= Beginning of Section =

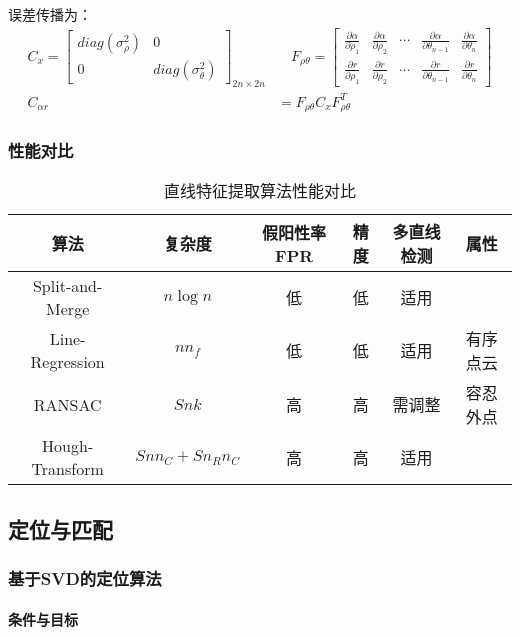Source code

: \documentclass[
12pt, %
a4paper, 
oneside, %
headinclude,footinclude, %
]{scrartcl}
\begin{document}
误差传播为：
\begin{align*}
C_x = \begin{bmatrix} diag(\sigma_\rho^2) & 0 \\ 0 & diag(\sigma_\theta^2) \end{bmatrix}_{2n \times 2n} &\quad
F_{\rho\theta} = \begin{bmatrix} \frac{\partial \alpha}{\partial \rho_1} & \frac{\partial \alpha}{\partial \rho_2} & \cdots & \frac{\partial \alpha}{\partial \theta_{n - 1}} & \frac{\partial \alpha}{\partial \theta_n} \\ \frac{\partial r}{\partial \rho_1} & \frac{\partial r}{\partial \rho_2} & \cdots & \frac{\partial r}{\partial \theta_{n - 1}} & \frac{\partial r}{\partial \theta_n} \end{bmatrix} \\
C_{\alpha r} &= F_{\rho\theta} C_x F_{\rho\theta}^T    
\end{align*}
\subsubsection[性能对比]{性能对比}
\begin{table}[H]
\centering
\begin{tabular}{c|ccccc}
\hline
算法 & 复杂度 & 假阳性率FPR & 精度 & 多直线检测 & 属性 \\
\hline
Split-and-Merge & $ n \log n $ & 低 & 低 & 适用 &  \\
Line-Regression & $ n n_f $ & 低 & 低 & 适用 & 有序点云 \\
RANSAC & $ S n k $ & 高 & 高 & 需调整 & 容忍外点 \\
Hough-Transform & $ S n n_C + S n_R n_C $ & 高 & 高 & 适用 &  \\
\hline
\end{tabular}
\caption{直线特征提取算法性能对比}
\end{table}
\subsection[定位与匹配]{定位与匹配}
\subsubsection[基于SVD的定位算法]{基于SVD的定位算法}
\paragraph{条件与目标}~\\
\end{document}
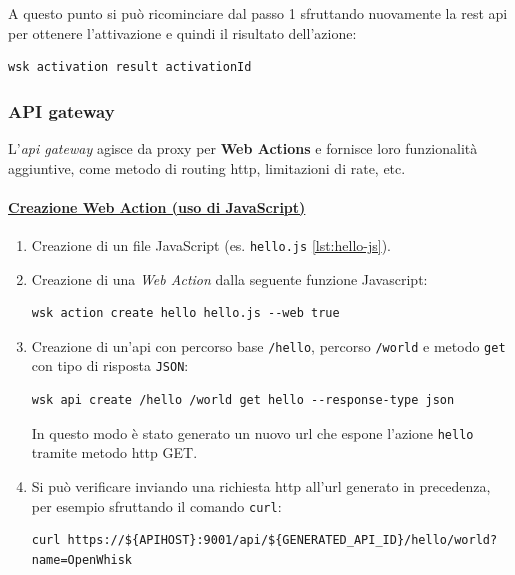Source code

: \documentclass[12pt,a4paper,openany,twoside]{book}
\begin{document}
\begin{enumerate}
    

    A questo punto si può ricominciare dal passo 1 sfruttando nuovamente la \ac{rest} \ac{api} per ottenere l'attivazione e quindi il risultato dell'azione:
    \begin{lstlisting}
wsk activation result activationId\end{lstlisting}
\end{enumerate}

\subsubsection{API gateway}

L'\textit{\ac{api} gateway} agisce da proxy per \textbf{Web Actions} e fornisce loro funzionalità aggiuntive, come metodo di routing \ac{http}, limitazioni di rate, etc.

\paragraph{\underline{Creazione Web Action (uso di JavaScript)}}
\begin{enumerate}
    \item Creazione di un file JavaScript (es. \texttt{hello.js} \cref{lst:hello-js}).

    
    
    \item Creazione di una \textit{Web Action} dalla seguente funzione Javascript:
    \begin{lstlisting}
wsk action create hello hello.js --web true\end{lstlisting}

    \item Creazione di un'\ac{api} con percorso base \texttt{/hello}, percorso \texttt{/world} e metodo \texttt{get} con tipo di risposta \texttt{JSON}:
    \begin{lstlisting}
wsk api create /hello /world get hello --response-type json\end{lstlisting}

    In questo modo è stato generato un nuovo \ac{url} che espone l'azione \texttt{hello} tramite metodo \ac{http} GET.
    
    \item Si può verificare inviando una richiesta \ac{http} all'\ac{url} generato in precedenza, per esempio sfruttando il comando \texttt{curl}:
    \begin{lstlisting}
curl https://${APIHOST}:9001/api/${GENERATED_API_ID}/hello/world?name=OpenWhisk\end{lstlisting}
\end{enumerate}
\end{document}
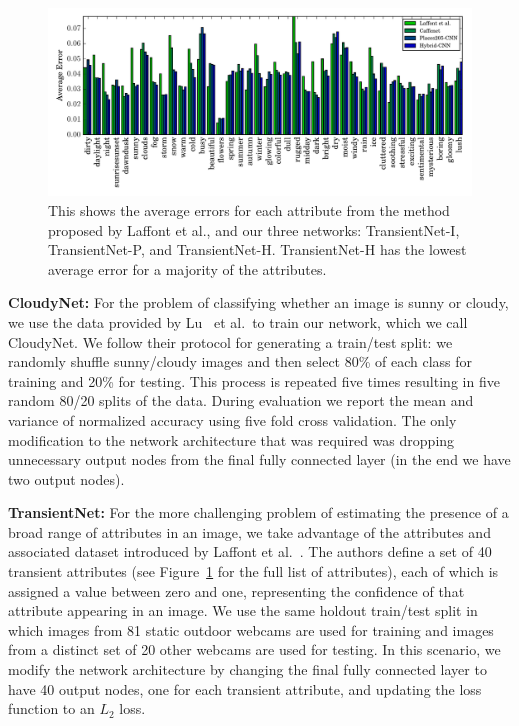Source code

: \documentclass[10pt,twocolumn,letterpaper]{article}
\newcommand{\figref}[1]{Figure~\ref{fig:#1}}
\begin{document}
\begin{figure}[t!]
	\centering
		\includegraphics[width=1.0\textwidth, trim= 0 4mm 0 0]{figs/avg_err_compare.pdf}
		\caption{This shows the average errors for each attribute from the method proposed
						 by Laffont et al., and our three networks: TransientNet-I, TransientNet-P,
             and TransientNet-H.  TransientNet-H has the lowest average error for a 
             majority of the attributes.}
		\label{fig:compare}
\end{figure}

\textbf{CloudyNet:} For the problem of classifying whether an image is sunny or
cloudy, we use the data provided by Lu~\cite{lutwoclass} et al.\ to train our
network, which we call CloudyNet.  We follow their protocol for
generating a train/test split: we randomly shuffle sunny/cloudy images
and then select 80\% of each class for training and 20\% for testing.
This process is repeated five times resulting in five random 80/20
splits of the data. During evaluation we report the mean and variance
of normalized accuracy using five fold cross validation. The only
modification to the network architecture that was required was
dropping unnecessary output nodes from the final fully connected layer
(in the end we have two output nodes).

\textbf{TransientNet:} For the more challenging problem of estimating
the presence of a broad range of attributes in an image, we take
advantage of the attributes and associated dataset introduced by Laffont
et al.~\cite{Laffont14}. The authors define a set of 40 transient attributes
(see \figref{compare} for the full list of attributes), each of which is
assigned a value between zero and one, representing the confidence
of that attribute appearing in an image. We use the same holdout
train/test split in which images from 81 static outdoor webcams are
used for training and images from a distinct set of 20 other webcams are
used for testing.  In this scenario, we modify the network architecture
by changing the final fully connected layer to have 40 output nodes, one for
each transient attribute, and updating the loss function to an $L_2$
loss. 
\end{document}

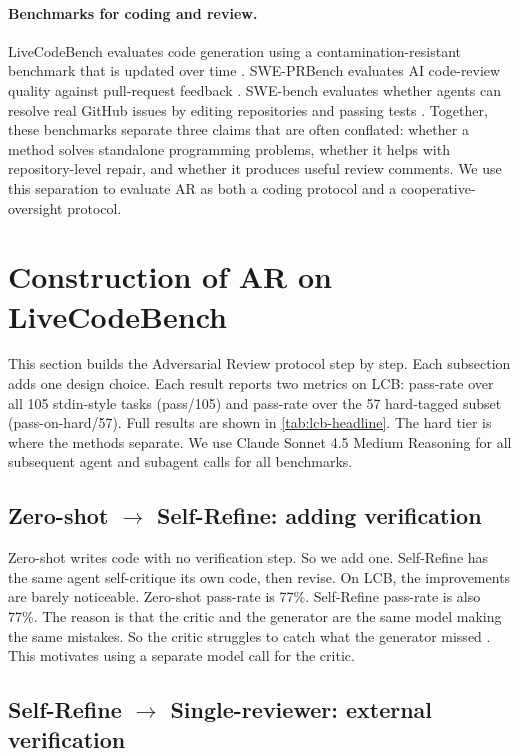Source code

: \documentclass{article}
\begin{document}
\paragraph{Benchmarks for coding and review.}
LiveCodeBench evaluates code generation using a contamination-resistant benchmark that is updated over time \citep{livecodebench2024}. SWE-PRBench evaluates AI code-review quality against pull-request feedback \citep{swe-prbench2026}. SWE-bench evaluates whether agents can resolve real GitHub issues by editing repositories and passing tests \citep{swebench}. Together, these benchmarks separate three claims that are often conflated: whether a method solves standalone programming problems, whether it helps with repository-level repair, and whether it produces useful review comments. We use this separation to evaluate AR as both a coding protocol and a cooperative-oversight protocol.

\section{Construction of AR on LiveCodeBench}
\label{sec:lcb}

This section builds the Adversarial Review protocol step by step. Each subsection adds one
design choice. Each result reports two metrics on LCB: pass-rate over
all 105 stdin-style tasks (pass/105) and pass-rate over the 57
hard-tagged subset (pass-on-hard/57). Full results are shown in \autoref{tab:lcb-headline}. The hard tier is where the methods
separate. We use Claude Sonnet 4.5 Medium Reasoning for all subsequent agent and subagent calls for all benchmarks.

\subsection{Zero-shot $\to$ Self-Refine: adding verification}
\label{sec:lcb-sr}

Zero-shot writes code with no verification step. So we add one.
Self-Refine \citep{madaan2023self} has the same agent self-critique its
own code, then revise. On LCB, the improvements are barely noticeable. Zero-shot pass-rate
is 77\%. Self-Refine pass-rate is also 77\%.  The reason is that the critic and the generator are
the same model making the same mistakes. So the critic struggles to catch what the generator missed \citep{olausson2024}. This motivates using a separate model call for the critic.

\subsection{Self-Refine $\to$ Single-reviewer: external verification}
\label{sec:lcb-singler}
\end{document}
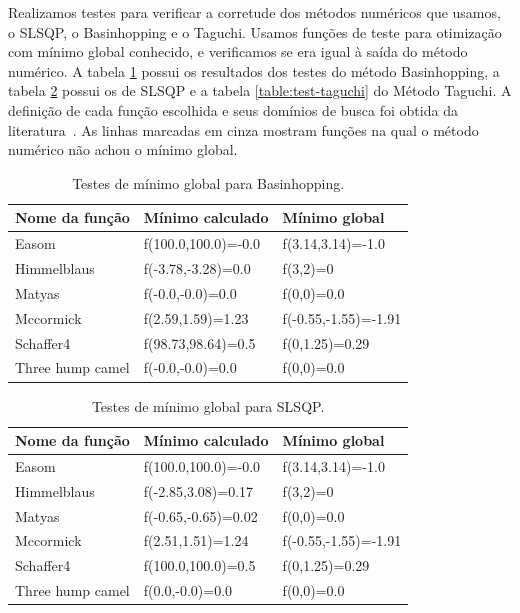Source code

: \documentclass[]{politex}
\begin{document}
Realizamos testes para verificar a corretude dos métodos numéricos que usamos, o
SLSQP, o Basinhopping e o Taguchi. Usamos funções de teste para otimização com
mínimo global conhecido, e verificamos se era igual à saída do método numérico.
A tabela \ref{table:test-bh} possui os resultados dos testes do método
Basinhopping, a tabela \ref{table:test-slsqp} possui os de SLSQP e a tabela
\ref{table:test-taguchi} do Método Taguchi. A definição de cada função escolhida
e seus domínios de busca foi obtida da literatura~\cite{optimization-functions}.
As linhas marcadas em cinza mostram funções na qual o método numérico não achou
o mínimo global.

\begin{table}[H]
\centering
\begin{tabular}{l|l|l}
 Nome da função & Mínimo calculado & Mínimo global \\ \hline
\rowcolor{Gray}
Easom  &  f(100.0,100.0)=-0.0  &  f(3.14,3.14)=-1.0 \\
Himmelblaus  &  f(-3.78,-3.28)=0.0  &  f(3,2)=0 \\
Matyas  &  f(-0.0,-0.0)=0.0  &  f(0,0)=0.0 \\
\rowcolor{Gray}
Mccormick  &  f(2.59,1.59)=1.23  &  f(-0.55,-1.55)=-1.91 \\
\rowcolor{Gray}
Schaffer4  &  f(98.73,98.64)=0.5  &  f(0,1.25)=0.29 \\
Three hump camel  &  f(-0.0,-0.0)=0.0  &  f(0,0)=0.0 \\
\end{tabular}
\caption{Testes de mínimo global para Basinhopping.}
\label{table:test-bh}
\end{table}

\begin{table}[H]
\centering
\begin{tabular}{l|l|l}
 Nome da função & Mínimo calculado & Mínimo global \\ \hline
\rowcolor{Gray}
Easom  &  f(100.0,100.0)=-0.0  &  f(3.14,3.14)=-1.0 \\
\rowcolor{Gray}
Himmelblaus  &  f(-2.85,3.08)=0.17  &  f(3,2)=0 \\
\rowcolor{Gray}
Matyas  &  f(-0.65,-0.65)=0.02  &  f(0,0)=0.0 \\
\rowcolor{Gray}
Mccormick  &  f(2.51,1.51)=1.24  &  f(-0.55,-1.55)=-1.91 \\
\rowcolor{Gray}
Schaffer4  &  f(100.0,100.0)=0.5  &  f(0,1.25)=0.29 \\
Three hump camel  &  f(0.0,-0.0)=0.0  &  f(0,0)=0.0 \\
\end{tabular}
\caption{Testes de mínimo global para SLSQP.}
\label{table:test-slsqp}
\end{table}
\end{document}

= End of Section =

- **Brief**: What are the lines above from the one with "used for training" to the one with "all 105 stdin-style", both included? Reproduce them exactly, without pictures.

- **Task solution**:
used for training and images from a distinct set of 20 other webcams are
used for testing.  In this scenario, we modify the network architecture
by changing the final fully connected layer to have 40 output nodes, one for
each transient attribute, and updating the loss function to an $L_2$
loss. 
\end{document}

Source code

: \documentclass{article}
\begin{document}
\paragraph{Benchmarks for coding and review.}
LiveCodeBench evaluates code generation using a contamination-resistant benchmark that is updated over time \citep{livecodebench2024}. SWE-PRBench evaluates AI code-review quality against pull-request feedback \citep{swe-prbench2026}. SWE-bench evaluates whether agents can resolve real GitHub issues by editing repositories and passing tests \citep{swebench}. Together, these benchmarks separate three claims that are often conflated: whether a method solves standalone programming problems, whether it helps with repository-level repair, and whether it produces useful review comments. We use this separation to evaluate AR as both a coding protocol and a cooperative-oversight protocol.

\section{Construction of AR on LiveCodeBench}
\label{sec:lcb}

This section builds the Adversarial Review protocol step by step. Each subsection adds one
design choice. Each result reports two metrics on LCB: pass-rate over
all 105 stdin-style tasks (pass/105) and pass-rate over the 57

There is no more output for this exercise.